Won by McKeen & Associates, PC.

A Wayne County, Michigan jury awarded roughly $55.5 million, among the largest medical malpractice verdicts in the state at the time, against Henry Ford Health System after an emergency room physician sent home a child in respiratory distress who suffered a respiratory arrest the next morning and permanent brain damage. The trial court reduced the gross award to present value and applied Michigan's statutory cap on noneconomic damages, and the Court of Appeals affirmed the judgment in 2005.

What happened

When a young child was brought to a Henry Ford Cottage Hospital emergency room struggling to breathe, the family had already been through this before. According to the facts developed at trial, the child had been taken to emergency rooms repeatedly over the preceding week for the same respiratory complaints. On this visit the examining physician diagnosed bronchiolitis, concluded that her symptoms did not warrant admission, and sent the family home rather than keeping her for observation. No admission was ordered, and no overnight monitoring was arranged.

The child's condition did not stabilize. The following morning, with breathing difficulties continuing, the family was again transporting her toward medical care when she suffered a respiratory arrest. She survived, but the oxygen deprivation during the arrest left her with severe and permanent brain damage. Full-time care would be required for the rest of her life.

The family retained Brian J. McKeen of McKeen and Associates to bring a medical malpractice action against Henry Ford Health System and Henry Ford Cottage Hospital. The theory McKeen presented at trial was straightforward: a child who had been brought to emergency rooms repeatedly over the prior six days, and who was again in respiratory distress, should have been admitted to a hospital under accepted standards of emergency care. Whether the underlying cause was a respiratory infection or a calcium deficiency did not matter, McKeen argued, because either way the child belonged in a hospital where help would have been at hand when she arrested. Sending her home instead set up a foreseeable and preventable catastrophe.

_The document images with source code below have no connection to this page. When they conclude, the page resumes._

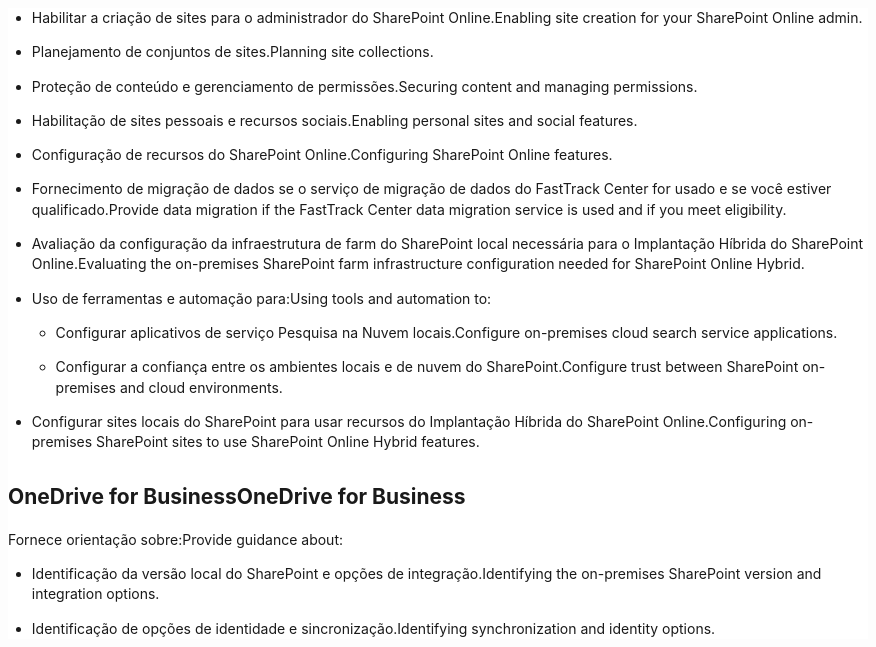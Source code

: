 - <span data-ttu-id="c2f4a-177">Habilitar a criação de sites para o administrador do SharePoint Online.</span><span class="sxs-lookup"><span data-stu-id="c2f4a-177">Enabling site creation for your SharePoint Online admin.</span></span>
    
- <span data-ttu-id="c2f4a-178">Planejamento de conjuntos de sites.</span><span class="sxs-lookup"><span data-stu-id="c2f4a-178">Planning site collections.</span></span> 
    
- <span data-ttu-id="c2f4a-179">Proteção de conteúdo e gerenciamento de permissões.</span><span class="sxs-lookup"><span data-stu-id="c2f4a-179">Securing content and managing permissions.</span></span>
    
- <span data-ttu-id="c2f4a-180">Habilitação de sites pessoais e recursos sociais.</span><span class="sxs-lookup"><span data-stu-id="c2f4a-180">Enabling personal sites and social features.</span></span>
    
- <span data-ttu-id="c2f4a-181">Configuração de recursos do SharePoint Online.</span><span class="sxs-lookup"><span data-stu-id="c2f4a-181">Configuring SharePoint Online features.</span></span> 
    
- <span data-ttu-id="c2f4a-182">Fornecimento de migração de dados se o serviço de migração de dados do FastTrack Center for usado e se você estiver qualificado.</span><span class="sxs-lookup"><span data-stu-id="c2f4a-182">Provide data migration if the FastTrack Center data migration service is used and if you meet eligibility.</span></span>
    
- <span data-ttu-id="c2f4a-183">Avaliação da configuração da infraestrutura de farm do SharePoint local necessária para o Implantação Híbrida do SharePoint Online.</span><span class="sxs-lookup"><span data-stu-id="c2f4a-183">Evaluating the on-premises SharePoint farm infrastructure configuration needed for SharePoint Online Hybrid.</span></span> 
    
- <span data-ttu-id="c2f4a-184">Uso de ferramentas e automação para:</span><span class="sxs-lookup"><span data-stu-id="c2f4a-184">Using tools and automation to:</span></span>
    
  - <span data-ttu-id="c2f4a-185">Configurar aplicativos de serviço Pesquisa na Nuvem locais.</span><span class="sxs-lookup"><span data-stu-id="c2f4a-185">Configure on-premises cloud search service applications.</span></span> 
    
  - <span data-ttu-id="c2f4a-186">Configurar a confiança entre os ambientes locais e de nuvem do SharePoint.</span><span class="sxs-lookup"><span data-stu-id="c2f4a-186">Configure trust between SharePoint on-premises and cloud environments.</span></span>
    
- <span data-ttu-id="c2f4a-187">Configurar sites locais do SharePoint para usar recursos do Implantação Híbrida do SharePoint Online.</span><span class="sxs-lookup"><span data-stu-id="c2f4a-187">Configuring on-premises SharePoint sites to use SharePoint Online Hybrid features.</span></span>
    
## <a name="onedrive-for-business"></a><span data-ttu-id="c2f4a-188">OneDrive for Business</span><span class="sxs-lookup"><span data-stu-id="c2f4a-188">OneDrive for Business</span></span>

<span data-ttu-id="c2f4a-189">Fornece orientação sobre:</span><span class="sxs-lookup"><span data-stu-id="c2f4a-189">Provide guidance about:</span></span>
  
- <span data-ttu-id="c2f4a-190">Identificação da versão local do SharePoint e opções de integração.</span><span class="sxs-lookup"><span data-stu-id="c2f4a-190">Identifying the on-premises SharePoint version and integration options.</span></span> 
    
- <span data-ttu-id="c2f4a-191">Identificação de opções de identidade e sincronização.</span><span class="sxs-lookup"><span data-stu-id="c2f4a-191">Identifying synchronization and identity options.</span></span>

At trial, medical experts addressed both the clinical picture at the time of the discharge and what admission for observation would have meant for the outcome. The defense maintained that the decision to discharge fell within the range of acceptable clinical judgment. The jury was not persuaded. It returned a verdict of $55,574,408 against the Henry Ford defendants, finding them eighty percent at fault, with the remaining fault assigned to a hospital and a radiologist the family had already settled with.

The verdict, returned in 2001, was among the largest medical malpractice jury awards in Michigan at the time. As is standard in Michigan, the gross jury figure was not what the family ultimately recovered: the trial court reduced the future-damages portion to present value, bringing the award down to about $17.9 million, then applied the state's statutory cap on noneconomic damages and credited the earlier settlements. Henry Ford appealed, and in a March 1, 2005 unpublished opinion (Docket No. 248358), the Michigan Court of Appeals affirmed the judgment. The Michigan Supreme Court later dismissed the defense's application for further review by stipulation of the parties, leaving the judgment in place.

Sources

This account is drawn from contemporaneous public reporting and the court record.